La prochaine étape, le saut quantique du genre, adviennent sur un territoire balisé, hérité de l’imagerie fantastique classique. Mais ce manoir hanté n’abrite aucun fantôme, ne retient prisonnier nul esprit avide de justice. La jeune femme qui se coiffe devant son miroir dans une réplique de sa propre chambre et se lève pour l’étrangler d’un bas très féminin, Joanna la reconnaît parfaitement sans la connaître. Elle la porte jusque dans son double prénom, incarnation dépourvue de corps véritable (mais pas de poitrine !) de sa schizophrénie, de son ennui, de la mystérieuse béance intérieure qui la fonde, en écho aux pièces vides redoublées du déménagement. Son aventure socratique de la connaissance ne débouche que sur un abîme nietzschéen qui, littéralement, finit par la regarder avant de la faire disparaître.
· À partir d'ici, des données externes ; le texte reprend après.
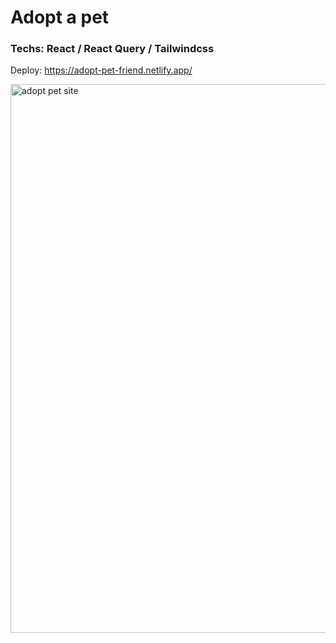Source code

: # Adopt a pet

### Techs: React / React Query / Tailwindcss
Deploy: https://adopt-pet-friend.netlify.app/

<img width="878" alt="adopt pet site" src="https://user-images.githubusercontent.com/36891737/199525155-2e75ad1a-1ac2-4e05-8931-9791c053943b.png">

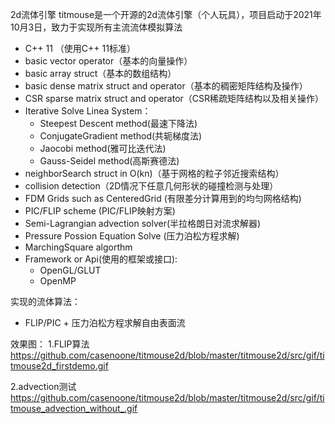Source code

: 2d流体引擎
titmouse是一个开源的2d流体引擎（个人玩具），项目启动于2021年10月3日，致力于实现所有主流流体模拟算法

- C++ 11 （使用C++ 11标准）
- basic vector operator（基本的向量操作）
- basic array struct（基本的数组结构）
- basic dense matrix struct and operator（基本的稠密矩阵结构及操作）
- CSR sparse matrix struct and operator（CSR稀疏矩阵结构以及相关操作）
- Iterative Solve Linea System：
  -  Steepest Descent method(最速下降法)
  - ConjugateGradient method(共轭梯度法)
  - Jaocobi method(雅可比迭代法)
  - Gauss-Seidel method(高斯赛德法)
- neighborSearch struct in O(kn)（基于网格的粒子邻近搜索结构）
- collision detection（2D情况下任意几何形状的碰撞检测与处理）
- FDM Grids such as CenteredGrid (有限差分计算用到的均匀网格结构)
- PIC/FLIP scheme (PIC/FLIP映射方案)
- Semi-Lagrangian advection solver(半拉格朗日对流求解器)
- Pressure Possion Equation Solve (压力泊松方程求解)
- MarchingSquare algorthm 
- Framework or Api(使用的框架或接口): 
  - OpenGL/GLUT
  - OpenMP
 
实现的流体算法：
- FLIP/PIC + 压力泊松方程求解自由表面流

效果图：
1.FLIP算法
https://github.com/casenoone/titmouse2d/blob/master/titmouse2d/src/gif/titmouse2d_firstdemo.gif

2.advection测试
https://github.com/casenoone/titmouse2d/blob/master/titmouse2d/src/gif/titmouse_advection_without_.gif
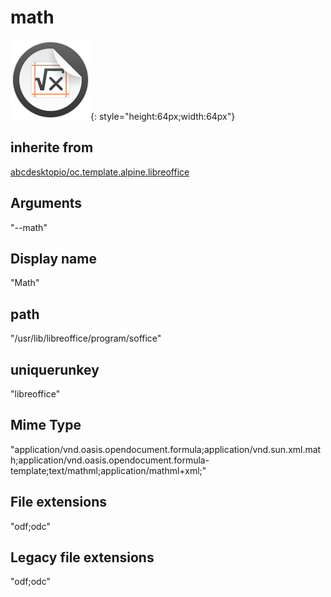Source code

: # math
![circle_libreoffice_math.svg](/applications/icons/circle_libreoffice_math.svg){: style="height:64px;width:64px"}
## inherite from
[abcdesktopio/oc.template.alpine.libreoffice](abcdesktopio/oc.template.alpine.libreoffice.md)
## Arguments
"--math"
## Display name
"Math"
## path
"/usr/lib/libreoffice/program/soffice"
## uniquerunkey
"libreoffice"
## Mime Type
"application/vnd.oasis.opendocument.formula;application/vnd.sun.xml.math;application/vnd.oasis.opendocument.formula-template;text/mathml;application/mathml+xml;"
## File extensions
"odf;odc"
## Legacy file extensions
"odf;odc"
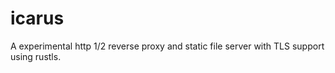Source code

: # icarus
A experimental http 1/2 reverse proxy and static file server with TLS support using rustls.
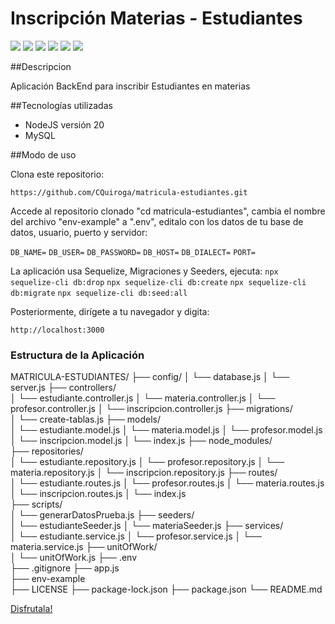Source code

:
# Inscripción Materias - Estudiantes

![](https://img.shields.io/github/stars/pandao/editor.md.svg) ![](https://img.shields.io/github/forks/pandao/editor.md.svg) ![](https://img.shields.io/github/tag/pandao/editor.md.svg) ![](https://img.shields.io/github/release/pandao/editor.md.svg) ![](https://img.shields.io/github/issues/pandao/editor.md.svg) ![](https://img.shields.io/bower/v/editor.md.svg)


##Descripcion

Aplicación BackEnd para inscribir Estudiantes en materias

##Tecnologías utilizadas

- NodeJS versión 20
- MySQL


##Modo de uso

Clona este repositorio:

`https://github.com/CQuiroga/matricula-estudiantes.git`

Accede al repositorio clonado "cd matricula-estudiantes", 
cambia el nombre del archivo "env-example" a ".env", editalo con los datos de tu base de datos, usuario, puerto y servidor:

`DB_NAME=`
	`DB_USER=`
	`DB_PASSWORD=`
 	`DB_HOST=`
	`DB_DIALECT=`
	`PORT=`

La aplicación usa Sequelize, Migraciones y Seeders, ejecuta:
`npx sequelize-cli db:drop`
`npx sequelize-cli db:create`
 `npx sequelize-cli db:migrate`
 `npx sequelize-cli db:seed:all`

Posteriormente, dirígete a tu navegador y digita:

`http://localhost:3000`

### Estructura de la Aplicación

MATRICULA-ESTUDIANTES/
├── config/
│   └── database.js
│   └── server.js
├── controllers/               
│   └── estudiante.controller.js
│   └── materia.controller.js
│   └── profesor.controller.js
│   └── inscripcion.controller.js
├── migrations/                 
│   └── create-tablas.js
├── models/                  
│   └── estudiante.model.js
│   └── materia.model.js
│   └── profesor.model.js
│   └── inscripcion.model.js
│   └── index.js
├── node_modules/             
├── repositories/            
│   └── estudiante.repository.js
│   └── profesor.repository.js
│   └── materia.repository.js
│   └── inscripcion.repository.js
├── routes/                   
│   └── estudiante.routes.js
│   └── profesor.routes.js
│   └── materia.routes.js
│   └── inscripcion.routes.js
│   └── index.js             
├── scripts/                
│   └── generarDatosPrueba.js
├── seeders/                 
│   └── estudianteSeeder.js
│   └── materiaSeeder.js
├── services/                 
│   └── estudiante.service.js
│   └── profesor.service.js
│   └── materia.service.js
├── unitOfWork/               
│   └── unitOfWork.js
├── .env                      
├── .gitignore
├── app.js                   
├── env-example            
├── LICENSE
├── package-lock.json
├── package.json
└── README.md

[Disfrutala!](http://localhost:3000 "link title")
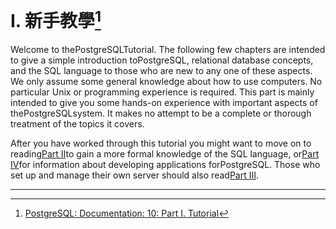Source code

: # I. 新手教學[^1]

Welcome to thePostgreSQLTutorial. The following few chapters are intended to give a simple introduction toPostgreSQL, relational database concepts, and the SQL language to those who are new to any one of these aspects. We only assume some general knowledge about how to use computers. No particular Unix or programming experience is required. This part is mainly intended to give you some hands-on experience with important aspects of thePostgreSQLsystem. It makes no attempt to be a complete or thorough treatment of the topics it covers.

After you have worked through this tutorial you might want to move on to reading[Part II](https://www.postgresql.org/docs/10/static/sql.html)to gain a more formal knowledge of the SQL language, or[Part IV](https://www.postgresql.org/docs/10/static/client-interfaces.html)for information about developing applications forPostgreSQL. Those who set up and manage their own server should also read[Part III](https://www.postgresql.org/docs/10/static/admin.html).

---

[^1]: [PostgreSQL: Documentation: 10: Part I. Tutorial](https://www.postgresql.org/docs/10/static/tutorial.html)

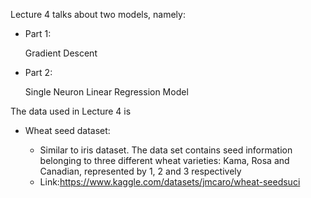 Lecture 4 talks about two models, namely:

- Part 1:

  Gradient Descent

- Part 2:

  Single Neuron Linear Regression Model

The data used in Lecture 4 is

- Wheat seed dataset:

  - Similar to iris dataset. The data set contains seed information belonging to three different wheat varieties: Kama, Rosa and Canadian, represented by 1, 2 and 3 respectively
  - Link:https://www.kaggle.com/datasets/jmcaro/wheat-seedsuci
Le final prend place dans le vrai décor de la société occidentale depuis les années soixante, un supermarché où les belles esclaves endormies font leurs courses en échangeant d’anodines politesses, acmé drolatique et terrifiant qui présente le revers de l’admonestation publicitaire et culturelle. Paraissez, rentrez dans le rang, achetez, consommez : tous ces mots d’ordre de l’économie de marché devenue sa propre fin, Romero les détruira plus tard en les poussant au bout de leur logique – dans la grande surface de l’univers fermé de « Zombie », les consommateurs, hommes ou femmes, s’entredévoreront. Pour l’instant, l’admirable photographie d’Owen Roizman (également responsable du réalisme nocturne de « L’Exorciste ») accorde encore un peu de douceur à ces victimes sans conscience, qui semblent danser sur les accords mélancoliques de Michael Small.
Ce conte pour adultes aux tons pastel devient dès lors une prophétie pour aujourd’hui. Le monde n’existe plus que comme représentation ; à l’univers sensible et sentimental se substitue un immense simulacre, un espace commercial, un trompe l’œil aux fondations numériques, délesté du corps, le sien et celui de sa progéniture. Croire que l’on peut le quadriller de caméras pour s’en différencier, comme le suggérait « The Truman Show », relève de l’angélisme. Nous figurons bien dans un jeu cruel en continu, notre existence réduite à un programme, nos désirs à une réponse à des stimuli, notre personnalité aussi terne et impersonnelle que celle des autres membres du troupeau qui bêle joyeusement à l’approche de l’abattoir. Le sang d’une paume prouverait encore notre humanité, mais qui souhaite saigner ? Quarante ans plus tard, tous nous habitons encore Stepford.